我正在尝试在特定路径上绘制一个矩形,也就是说,我有一条从 A 到 B 的倾斜线,我需要使用该角度绘制一个矩形。
这是我想要复制的图表:
我在绘制手臂的矩形(以及随后与从 C 到 B 的路径对齐的矩形)时遇到了一些麻烦。
这是我目前拥有的部分代码:
\documentclass[crop=true]{standalone}
\usepackage{tikz,pgf,import,pgfplots}
\usetikzlibrary{intersections}
\usetikzlibrary{arrows}
\usetikzlibrary{positioning}
\usetikzlibrary{fit}
\usetikzlibrary{calc}
\pgfplotsset{compat=1.3}
\begin{document}
\centering
\begin{tikzpicture}
\draw[->] (-40mm,0) -- (15mm,0) node[right] {$x$} coordinate(x axis);
\draw[->] (0,-5mm) -- (0,15mm) node[above] {$y$} coordinate(y axis);
\draw[help lines, step=0.5cm] (-55mm,-15mm) grid (20mm,60mm);
\filldraw[fill=green!20!white, draw=green!50!black] (8mm,0mm)

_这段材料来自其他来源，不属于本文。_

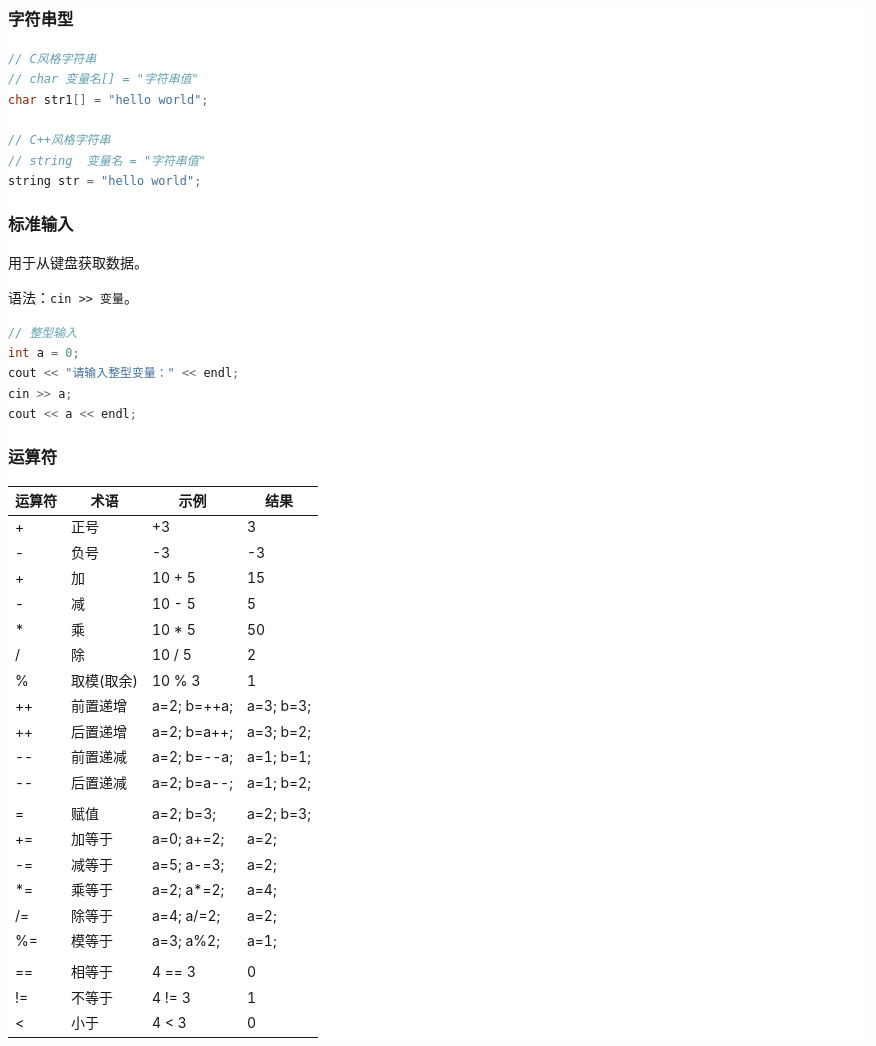 ### 字符串型

```c++
// C风格字符串
// char 变量名[] = "字符串值"
char str1[] = "hello world";

// C++风格字符串
// string  变量名 = "字符串值"
string str = "hello world";
```

### 标准输入

用于从键盘获取数据。

语法：`cin >> 变量`。

```c++
// 整型输入
int a = 0;
cout << "请输入整型变量：" << endl;
cin >> a;
cout << a << endl;
```

### 运算符

| **运算符** | **术语** | **示例**      | **结果**                        |
|---------|--------|-------------|-------------------------------|
| +       | 正号     | +3          | 3                             |
| -       | 负号     | -3          | -3                            |
| +       | 加      | 10 + 5      | 15                            |
| -       | 减      | 10 - 5      | 5                             |
| *       | 乘      | 10 * 5      | 50                            |
| /       | 除      | 10 / 5      | 2                             |
| %       | 取模(取余) | 10 % 3      | 1                             |
| ++      | 前置递增   | a=2; b=++a; | a=3; b=3;                     |
| ++      | 后置递增   | a=2; b=a++; | a=3; b=2;                     |
| --      | 前置递减   | a=2; b=--a; | a=1; b=1;                     |
| --      | 后置递减   | a=2; b=a--; | a=1; b=2;                     |
|         |        |             |                               |
| =       | 赋值     | a=2; b=3;   | a=2; b=3;                     |
| +=      | 加等于    | a=0; a+=2;  | a=2;                          |
| -=      | 减等于    | a=5; a-=3;  | a=2;                          |
| *=      | 乘等于    | a=2; a*=2;  | a=4;                          |
| /=      | 除等于    | a=4; a/=2;  | a=2;                          |
| %=      | 模等于    | a=3; a%2;   | a=1;                          |
|         |        |             |                               |
| ==      | 相等于    | 4 == 3      | 0                             |
| !=      | 不等于    | 4 != 3      | 1                             |
| <       | 小于     | 4 < 3       | 0                             |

arc [start angle=0, end angle=-180, radius=8mm] -- (-8mm,3mm)--(8mm,3mm)--cycle;
\node [anchor=south,rectangle,draw=black!50,fill=black!20,inner sep=0pt,minimum width=3mm, minimum height=2mm] at (0mm,3mm) {};
\coordinate (P1) at (-27mm,8mm);
\coordinate (Float) at (0mm,3mm);
\draw (P1) rectangle +(3mm,52mm);
\draw let \p1 = ($ (P1) + (-1.5mm,8mm) $),
\p2 = ($ (\p1) + (0mm,27.33mm) $)
in
(\p1) coordinate[label=below left:\textcolor{blue}{$A$}] (A)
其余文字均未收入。